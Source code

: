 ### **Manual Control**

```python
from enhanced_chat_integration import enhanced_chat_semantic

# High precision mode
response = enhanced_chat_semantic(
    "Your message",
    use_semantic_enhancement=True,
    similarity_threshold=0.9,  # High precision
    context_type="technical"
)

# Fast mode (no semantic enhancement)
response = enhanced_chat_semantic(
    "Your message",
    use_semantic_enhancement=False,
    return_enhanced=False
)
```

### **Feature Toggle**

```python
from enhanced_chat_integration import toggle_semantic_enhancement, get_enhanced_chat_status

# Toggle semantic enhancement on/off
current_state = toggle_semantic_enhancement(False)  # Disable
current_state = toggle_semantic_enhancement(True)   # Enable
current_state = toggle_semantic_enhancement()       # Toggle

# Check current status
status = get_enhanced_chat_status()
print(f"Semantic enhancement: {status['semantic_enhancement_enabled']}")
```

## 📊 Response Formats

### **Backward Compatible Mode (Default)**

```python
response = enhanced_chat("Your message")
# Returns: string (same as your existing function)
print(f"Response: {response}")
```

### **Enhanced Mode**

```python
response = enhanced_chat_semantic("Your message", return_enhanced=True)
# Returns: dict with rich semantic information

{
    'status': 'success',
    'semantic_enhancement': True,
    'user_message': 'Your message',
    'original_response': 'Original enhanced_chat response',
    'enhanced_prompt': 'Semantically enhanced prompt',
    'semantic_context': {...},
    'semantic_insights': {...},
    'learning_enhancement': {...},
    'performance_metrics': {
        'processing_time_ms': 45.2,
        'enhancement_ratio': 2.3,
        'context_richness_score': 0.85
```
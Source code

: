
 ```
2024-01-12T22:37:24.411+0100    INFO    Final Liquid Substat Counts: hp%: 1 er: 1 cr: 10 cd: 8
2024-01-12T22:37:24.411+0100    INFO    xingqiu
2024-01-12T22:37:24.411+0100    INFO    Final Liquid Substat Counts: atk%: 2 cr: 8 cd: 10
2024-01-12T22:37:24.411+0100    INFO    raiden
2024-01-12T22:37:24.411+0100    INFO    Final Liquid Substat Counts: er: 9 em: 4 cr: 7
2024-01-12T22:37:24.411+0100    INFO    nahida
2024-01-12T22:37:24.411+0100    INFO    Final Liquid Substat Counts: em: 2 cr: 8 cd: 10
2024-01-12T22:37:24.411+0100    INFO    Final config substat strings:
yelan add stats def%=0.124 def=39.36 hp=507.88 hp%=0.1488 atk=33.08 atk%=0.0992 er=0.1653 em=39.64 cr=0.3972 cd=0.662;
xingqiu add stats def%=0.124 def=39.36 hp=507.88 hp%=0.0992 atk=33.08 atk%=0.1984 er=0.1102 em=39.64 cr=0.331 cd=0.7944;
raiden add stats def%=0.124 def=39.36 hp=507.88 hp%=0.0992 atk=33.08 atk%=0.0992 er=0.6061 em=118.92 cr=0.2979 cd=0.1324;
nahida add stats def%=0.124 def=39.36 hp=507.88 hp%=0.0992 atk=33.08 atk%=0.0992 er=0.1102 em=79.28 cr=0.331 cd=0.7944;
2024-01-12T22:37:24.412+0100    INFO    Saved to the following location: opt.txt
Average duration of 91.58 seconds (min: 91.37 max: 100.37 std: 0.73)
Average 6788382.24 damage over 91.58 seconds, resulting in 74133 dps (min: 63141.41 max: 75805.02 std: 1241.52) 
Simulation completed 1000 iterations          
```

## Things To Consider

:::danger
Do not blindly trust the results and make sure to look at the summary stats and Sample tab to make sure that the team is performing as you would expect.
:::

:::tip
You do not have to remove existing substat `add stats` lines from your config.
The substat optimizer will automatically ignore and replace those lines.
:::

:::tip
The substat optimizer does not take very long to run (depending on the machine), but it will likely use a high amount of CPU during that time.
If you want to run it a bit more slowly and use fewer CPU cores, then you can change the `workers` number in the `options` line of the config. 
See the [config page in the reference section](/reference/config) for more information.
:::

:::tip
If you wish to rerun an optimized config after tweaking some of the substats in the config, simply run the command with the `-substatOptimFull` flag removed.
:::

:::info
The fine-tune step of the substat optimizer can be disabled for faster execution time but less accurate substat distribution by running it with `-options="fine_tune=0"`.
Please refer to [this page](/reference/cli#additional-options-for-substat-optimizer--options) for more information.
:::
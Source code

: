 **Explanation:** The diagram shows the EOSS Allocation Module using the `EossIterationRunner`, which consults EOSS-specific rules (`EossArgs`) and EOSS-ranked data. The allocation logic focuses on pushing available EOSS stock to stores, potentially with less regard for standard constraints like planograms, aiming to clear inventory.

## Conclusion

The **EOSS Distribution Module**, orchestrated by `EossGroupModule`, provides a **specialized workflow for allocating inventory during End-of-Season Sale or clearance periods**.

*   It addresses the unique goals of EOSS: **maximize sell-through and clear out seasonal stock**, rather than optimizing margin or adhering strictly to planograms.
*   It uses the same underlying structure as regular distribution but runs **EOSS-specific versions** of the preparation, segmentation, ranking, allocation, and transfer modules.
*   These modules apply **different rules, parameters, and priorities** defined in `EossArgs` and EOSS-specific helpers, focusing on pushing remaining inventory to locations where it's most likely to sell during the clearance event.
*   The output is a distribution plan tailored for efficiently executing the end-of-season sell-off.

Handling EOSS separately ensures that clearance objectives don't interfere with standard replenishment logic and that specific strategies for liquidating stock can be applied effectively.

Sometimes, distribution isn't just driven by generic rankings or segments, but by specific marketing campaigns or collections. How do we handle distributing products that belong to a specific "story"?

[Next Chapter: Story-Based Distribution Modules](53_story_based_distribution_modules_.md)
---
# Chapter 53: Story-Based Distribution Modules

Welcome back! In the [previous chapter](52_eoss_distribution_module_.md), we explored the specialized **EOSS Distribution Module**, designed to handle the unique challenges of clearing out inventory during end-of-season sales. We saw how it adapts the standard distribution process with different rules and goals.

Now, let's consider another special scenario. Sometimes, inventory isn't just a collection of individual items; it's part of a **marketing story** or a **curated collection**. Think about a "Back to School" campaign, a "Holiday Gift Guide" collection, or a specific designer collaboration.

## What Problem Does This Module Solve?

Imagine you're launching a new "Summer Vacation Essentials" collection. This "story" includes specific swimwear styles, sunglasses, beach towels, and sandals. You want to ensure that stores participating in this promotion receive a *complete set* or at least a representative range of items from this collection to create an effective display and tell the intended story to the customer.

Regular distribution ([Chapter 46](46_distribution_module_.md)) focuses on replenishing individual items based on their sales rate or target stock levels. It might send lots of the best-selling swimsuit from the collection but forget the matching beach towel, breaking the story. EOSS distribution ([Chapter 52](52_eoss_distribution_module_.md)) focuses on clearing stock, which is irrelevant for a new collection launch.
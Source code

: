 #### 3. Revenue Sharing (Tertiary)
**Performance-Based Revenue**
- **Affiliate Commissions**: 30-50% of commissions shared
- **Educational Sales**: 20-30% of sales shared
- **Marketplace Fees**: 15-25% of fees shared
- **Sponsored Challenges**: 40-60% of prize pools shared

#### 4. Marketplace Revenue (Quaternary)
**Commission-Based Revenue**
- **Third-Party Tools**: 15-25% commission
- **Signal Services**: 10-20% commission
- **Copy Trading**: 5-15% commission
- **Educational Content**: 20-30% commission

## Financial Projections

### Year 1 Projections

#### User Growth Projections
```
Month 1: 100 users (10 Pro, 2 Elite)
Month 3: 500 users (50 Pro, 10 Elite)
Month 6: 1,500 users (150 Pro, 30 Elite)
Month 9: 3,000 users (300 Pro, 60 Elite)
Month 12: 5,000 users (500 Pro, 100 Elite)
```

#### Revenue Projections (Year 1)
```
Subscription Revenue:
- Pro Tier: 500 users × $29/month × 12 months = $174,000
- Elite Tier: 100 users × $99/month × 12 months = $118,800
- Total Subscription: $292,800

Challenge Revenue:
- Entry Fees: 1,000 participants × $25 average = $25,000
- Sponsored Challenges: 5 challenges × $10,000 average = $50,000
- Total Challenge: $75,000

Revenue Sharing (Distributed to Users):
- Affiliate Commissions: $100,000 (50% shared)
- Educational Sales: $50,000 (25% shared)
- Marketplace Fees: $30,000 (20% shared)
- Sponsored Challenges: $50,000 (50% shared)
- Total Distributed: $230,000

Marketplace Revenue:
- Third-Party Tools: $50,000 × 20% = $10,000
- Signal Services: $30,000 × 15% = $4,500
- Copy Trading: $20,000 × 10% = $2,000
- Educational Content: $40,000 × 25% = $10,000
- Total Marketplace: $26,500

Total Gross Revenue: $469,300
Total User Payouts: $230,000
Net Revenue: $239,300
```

— EXERCISE DETAILS —
Scan the listing for the string "Services", then copy every line where it appears.

— WRITTEN ANSWER —
- **Signal Services**: 10-20% commission
- Signal Services: $30,000 × 15% = $4,500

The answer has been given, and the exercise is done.